Located at the Interstate Highway 35 and Hinckley exit, halfway between Duluth and the Twin Cities, the casino is the first phase of a proposed 400-acre complex on Indian-owned land that would include a hotel, recreational vehicle campground, golf course and night club.

The I-35 exit to Hinckley (population 946) is already a busy place. About 9 million people travel along I-35 annually, and of those, 3.5 million take that exit to Tobie's restaurant and recreation complex, also situated adjacent to the highway and employing about 350 people.

Grand Casino, the band's gaming organization, is banking on about 5 million visitors to their casino annually. And in anticipation of those large crowds, up to 1,400 people will be hired to staff the operation, which will be open around the clock every day.

Indians are receiving hiring priority. In fact, the tribal government is encouraging Chippewas to return to the reservation from the Twin Cities for work, says Barry ZeVan, Grand Casino's director of public relations. ZeVan adds that before the Chippewas hired 900 people two years ago for their sister casino in nearby Mille Lacs, unemployment on the reservation was 40 percent. Now it is zero.
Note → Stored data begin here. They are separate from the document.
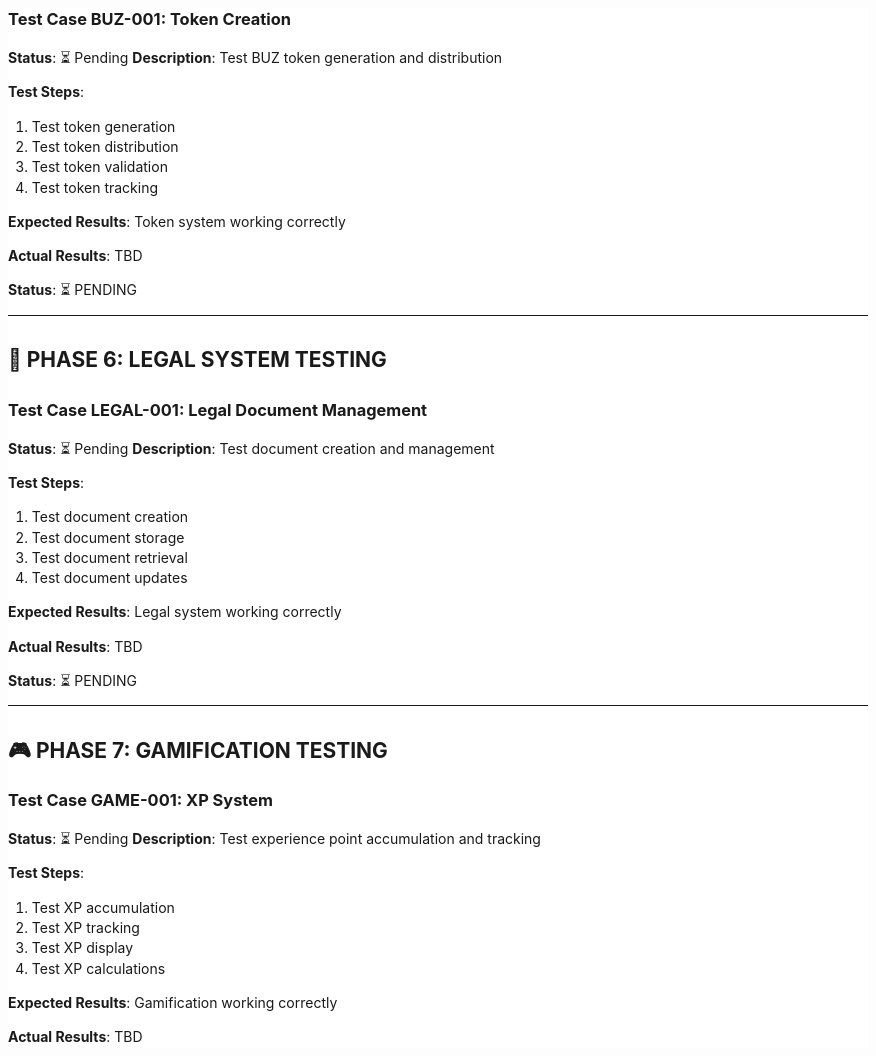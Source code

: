 ### **Test Case BUZ-001: Token Creation**
**Status**: ⏳ Pending
**Description**: Test BUZ token generation and distribution

**Test Steps**:
1. Test token generation
2. Test token distribution
3. Test token validation
4. Test token tracking

**Expected Results**: Token system working correctly

**Actual Results**: TBD

**Status**: ⏳ PENDING

---

## 📜 **PHASE 6: LEGAL SYSTEM TESTING**

### **Test Case LEGAL-001: Legal Document Management**
**Status**: ⏳ Pending
**Description**: Test document creation and management

**Test Steps**:
1. Test document creation
2. Test document storage
3. Test document retrieval
4. Test document updates

**Expected Results**: Legal system working correctly

**Actual Results**: TBD

**Status**: ⏳ PENDING

---

## 🎮 **PHASE 7: GAMIFICATION TESTING**

### **Test Case GAME-001: XP System**
**Status**: ⏳ Pending
**Description**: Test experience point accumulation and tracking

**Test Steps**:
1. Test XP accumulation
2. Test XP tracking
3. Test XP display
4. Test XP calculations

**Expected Results**: Gamification working correctly

**Actual Results**: TBD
But with only about 25 percent of the Hinckley casino jobs likely to be filled by Indians, that leaves plenty of positions for others in the Hinckley area. "We've been getting calls from the Twin Cities, St. Cloud and even out of state from people who used to live in Minnesota and want to return if there are jobs for them," says Colleen Volden, local Chamber of Commerce secretary.

"We're certain that the downtown will also benefit, Volden adds. "The casino will bring a cash flow through businesses downtown." To accommodate more visitors, the Chamber plans to open a tourist information center in a downtown museum.